Within 30 days of playing in forest soil and leaf garbage, Finnish preschoolers had increased the number of T-cells and much more varied intestinal bacteria. In a fascinating experiment, Finnish researchers have recreated the environment on a forest base on the playgrounds of four urban day care homes. Understanding the importance of nature, they covered the playgrounds with forest soil, moss, meadow grass, dwarf moose, blueberries and raspberries and installed planting boxes for annual garden crops.
Dayguards instructed preschool-age children to play in the greenery and the soil for one and a half hours a day for a month. Their intestinal and skin microbes were analyzed before and after the experiment and compared with children from normal urban daycare centers with regular sterile playgrounds. After just 28 days, the diversity of their gut and skin bacteria increased dramatically, as well as their T-cell count and other important immune markers in the blood.
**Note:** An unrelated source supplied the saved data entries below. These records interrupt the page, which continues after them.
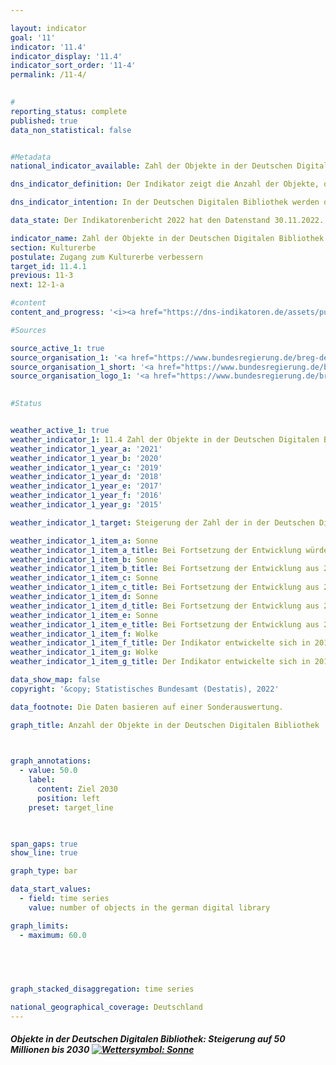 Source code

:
 ```yaml
---

layout: indicator    
goal: '11'    
indicator: '11.4'    
indicator_display: '11.4'    
indicator_sort_order: '11-4'    
permalink: /11-4/    
    

#
reporting_status: complete    
published: true    
data_non_statistical: false    


#Metadata    
national_indicator_available: Zahl der Objekte in der Deutschen Digitalen Bibliothek    

dns_indicator_definition: Der Indikator zeigt die Anzahl der Objekte, die in der Deutschen Digitalen Bibliothek vernetzt sind.    

dns_indicator_intention: In der Deutschen Digitalen Bibliothek werden die digitalen Angebote der deutschen Kultur- und Wissenseinrichtungen zentral miteinander vernetzt und online zugänglich gemacht.<br><br>Die Deutsche Digitale Bibliothek eröffnet dadurch Wissenschaft und kulturinteressierten Nutzern gleichermaßen einen zeitgemäßen und niederschwelligen Zugang. Der Indikator ist somit Gradmesser für die digitale Zugänglichmachung des Kultur- und Wissenserbes in Deutschland. Ziel ist es, die Anzahl der in der Deutschen Digitalen Bibliothek verzeichneten Objekte bis 2030 auf 50 Millionen zu steigern.    

data_state: Der Indikatorenbericht 2022 hat den Datenstand 30.11.2022. Die Daten auf dieser Plattform werden regelmäßig aktualisiert, sodass online aktuellere Daten verfügbar sein können als im <a href="https://dns-indikatoren.de/assets/publications/reports/de/2022.pdf">Indikatorenbericht 2022</a> veröffentlicht.    

indicator_name: Zahl der Objekte in der Deutschen Digitalen Bibliothek    
section: Kulturerbe    
postulate: Zugang zum Kulturerbe verbessern    
target_id: 11.4.1    
previous: 11-3    
next: 12-1-a    

#content     
content_and_progress: '<i><a href="https://dns-indikatoren.de/assets/publications/reports/de/2022.pdf">Text aus dem Indikatorenbericht 2022 </a></i><br>Die Deutsche Digitale Bibliothek (DDB) ist eine Plattform zur Vernetzung der digitalen Angebote von Institutionen wie Archiven, Bibliotheken und Museen. Sie wird von einem Netzwerk aus Kultur- und Wissenseinrichtungen des Bundes, der Länder und der Kommunen verwaltet. Finanziert wird sie gemeinsam vom Bund und den Ländern. Die DDB hält die digitalen Bestände in der Regel nicht selbst vor, sondern stellt lediglich eine Verlinkung zu den Objekten bei den Partnereinrichtungen bereit. Für die Stabilität dieser Verlinkung sind die Partnereinrichtungen verantwortlich. Die Anzahl der Partnereinrichtungen, die Daten für die DDB bereitstellten, beläuft sich auf 448 (Stand: Mai 2020). Dabei machen Museen mit 183 und Archive mit 174 Einrichtungen den Großteil der Partnereinrichtungen aus.<br>Die Online-Plattform der DDB ist seit dem Jahr 2012 zugänglich und beinhaltete in diesem Jahr Verlinkungen zu 5,6 Millionen Objekten. Bis zum Ende des ersten Halbjahres 2020 stieg diese Zahl auf 33 Millionen Objekte an. Bei Fortsetzung der bisherigen Entwicklung könnte das Ziel von 50 Millionen Objekten für das Jahr 2030 erreicht werden. Bei Objekten, die durch Bibliotheken bereitgestellt werden, kann es sich in einigen Fällen um Objekte des gleichen Inhalts handeln, wenn beispielsweise die gleichen Ausgaben eines Buches mit der DDB verlinkt werden. In diesem Fall werden diese zwei Verlinkungen separat gezählt.<br>Seit dem Jahr 2015 kann unterschieden werden, ob es sich bei einem verknüpften Objekt um ein Objekt mit oder ohne Digitalisat handelt. Bei Objekten mit Digitalisat kann über die Verlinkung auf dem Portal der DDB auf das digitalisierte Abbild eines Objektes, wie beispielsweise ein Buch, eine Urkunde oder ein Gemälde zugegriffen werden. Bei Objekten ohne Digitalisat stehen dagegen lediglich Erschließungsinformationen zu einem Objekt zur Verfügung. Bei einem Gemälde umfassen diese beispielsweise Angaben zu dem Künstler oder der Künstlerin, dem Jahr der Entstehung und dem Ort der Verwahrung des Bildes. Somit ist der Informationsgehalt bei Objekten mit Digitalisat deutlich höher, als bei Objekten, zu denen ausschließlich Erschließungsinformationen angeboten werden.<br>Zum Ende des Jahres 2015 verfügten 5,4 Millionen Objekte über ein Digitalisat und diese Zahl stieg bis zum Ende des ersten Halbjahres 2020 auf 11,3 Millionen an. Auch der prozentuale Anteil der Objekte mit Digitalisat an der Gesamtzahl der verknüpften Objekte stieg in diesem Zeitraum, von rund 30&nbsp;% im Jahr 2015 auf rund 34&nbsp;% zum Ende des ersten Halbjahres 2020. Den Großteil der verknüpften digitalisierten Objekte machten zum Ende des ersten Halbjahres 2020 Textobjekte aus (60,2&nbsp;%), gefolgt von Bildobjekten (33,8&nbsp;%) und sonstigen Medien (5,5&nbsp;%). Audio- und Videodateien machten dagegen mit 0,4&nbsp;% <abbr title="beziehungsweise">bzw.</abbr> 0,1&nbsp;% nur einen sehr geringen Anteil der digitalisierten Objekte in der DDB aus.'    

#Sources    

source_active_1: true
source_organisation_1: '<a href="https://www.bundesregierung.de/breg-de/bundesregierung/staatsministerin-fuer-kultur-und-medien">Beauftragte der Bundesregierung für Kultur und Medien</a>'
source_organisation_1_short: '<a href="https://www.bundesregierung.de/breg-de/bundesregierung/staatsministerin-fuer-kultur-und-medien">Beauftragte der Bundesregierung für Kultur und Medien</a>'
source_organisation_logo_1: '<a href="https://www.bundesregierung.de/breg-de/bundesregierung/staatsministerin-fuer-kultur-und-medien"><img src="https://dnsUpgradeEnvironment.github.io/dns-indicators/public/OrgImgDe/bkm.png" alt="Beauftragte der Bundesregierung für Kultur und Medien" title=" Klicken Sie hier um zur Homepage der Organisation Beauftragte der Bundesregierung für Kultur und Medien zu gelangen." style="height:60px; width:148px; border: transparent"/></a>'
    

#Status    


weather_active_1: true
weather_indicator_1: 11.4 Zahl der Objekte in der Deutschen Digitalen Bibliothek
weather_indicator_1_year_a: '2021'
weather_indicator_1_year_b: '2020'
weather_indicator_1_year_c: '2019'
weather_indicator_1_year_d: '2018'
weather_indicator_1_year_e: '2017'
weather_indicator_1_year_f: '2016'
weather_indicator_1_year_g: '2015'

weather_indicator_1_target: Steigerung der Zahl der in der Deutschen Digitalen Bibliothek vernetzten Objekte auf 50 Millionen bis 2030

weather_indicator_1_item_a: Sonne
weather_indicator_1_item_a_title: Bei Fortsetzung der Entwicklung würde der Zielwert erreicht oder um weniger als 5 % der Differenz zwischen Zielwert und aktuellem Wert verfehlt.
weather_indicator_1_item_b: Sonne
weather_indicator_1_item_b_title: Bei Fortsetzung der Entwicklung aus 2020 wäre der Zielwert erreicht oder um weniger als 5 % der Differenz zwischen Zielwert und dem damaligen Wert verfehlt worden.
weather_indicator_1_item_c: Sonne
weather_indicator_1_item_c_title: Bei Fortsetzung der Entwicklung aus 2019 wäre der Zielwert erreicht oder um weniger als 5 % der Differenz zwischen Zielwert und dem damaligen Wert verfehlt worden.
weather_indicator_1_item_d: Sonne
weather_indicator_1_item_d_title: Bei Fortsetzung der Entwicklung aus 2018 wäre der Zielwert erreicht oder um weniger als 5 % der Differenz zwischen Zielwert und dem damaligen Wert verfehlt worden.
weather_indicator_1_item_e: Sonne
weather_indicator_1_item_e_title: Bei Fortsetzung der Entwicklung aus 2017 wäre der Zielwert erreicht oder um weniger als 5 % der Differenz zwischen Zielwert und dem damaligen Wert verfehlt worden.
weather_indicator_1_item_f: Wolke
weather_indicator_1_item_f_title: Der Indikator entwickelte sich in 2016 zwar in die gewünschte Richtung auf das Ziel zu, bei Fortsetzung der Entwicklung wäre das Ziel im Zieljahr aber um mehr als 20 % der Differenz zwischen Zielwert und dem damaligen Wert verfehlt worden.
weather_indicator_1_item_g: Wolke
weather_indicator_1_item_g_title: Der Indikator entwickelte sich in 2015 zwar in die gewünschte Richtung auf das Ziel zu, bei Fortsetzung der Entwicklung wäre das Ziel im Zieljahr aber um mehr als 20 % der Differenz zwischen Zielwert und dem damaligen Wert verfehlt worden.    

data_show_map: false    
copyright: '&copy; Statistisches Bundesamt (Destatis), 2022'    

data_footnote: Die Daten basieren auf einer Sonderauswertung.    

graph_title: Anzahl der Objekte in der Deutschen Digitalen Bibliothek    

    

graph_annotations:
  - value: 50.0
    label:
      content: Ziel 2030
      position: left
    preset: target_line    

    

span_gaps: true    
show_line: true    

graph_type: bar    

data_start_values: 
  - field: time series
    value: number of objects in the german digital library    

graph_limits: 
  - maximum: 60.0    

    

    

graph_stacked_disaggregation: time series        

national_geographical_coverage: Deutschland    
---
```



<div>
  <div class="my-header">
    <h5>Objekte in der Deutschen Digitalen Bibliothek: Steigerung auf 50 Millionen bis 2030
      <a href="https://dnsUpgradeEnvironment.github.io/dns-indicators/status"><img src="https://g205sdgs.github.io/sdg-indicators/public/Wettersymbole/Sonne.png" title="Bei Fortsetzung der Entwicklung aus 2021 wäre der Zielwert erreicht oder um weniger als 5 % der Differenz zwischen Zielwert und dem damaligen Wert verfehlt worden." alt="Wettersymbol: Sonne"/>
      </a>
    </h5>
  </div>
  <div class="my-header-note">
  </div>
</div>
It supports the hypothesis about biodiversity and the concept that low biodiversity in the modern living environment can lead to an uneducated immune system and thus increase the incidence of immune-related diseases.
Who’s in Charge?
I discovered Maria Montessori’s approach to education while teaching in public schools. I was immediately drawn to the focus on individual empowerment of children, rather than the “be quiet, listen and learn what I have to teach you” approach. To be healthy, our society must enable – more than enable, require each citizen to be informed and to contribute to the good of the whole. Traditional schooling may lull us into depending on a leader (teacher – or premier, health advisor, minister) to make decisions for us. If this is healthy, then Communism and Fascism could be ideal governments! Our Constitution and Charter of Rights and Freedoms guarantees individual empowerment and freedom to think. Like our children, we want to be informed and responsible when making decisions. I’m grateful we have such extensive information at the click of a button, so that we can exercise this freedom and responsibility – especially when making decisions for our children. And so grateful you made the responsible decision to place your child in the care of such loving and empowering “Dayguards”.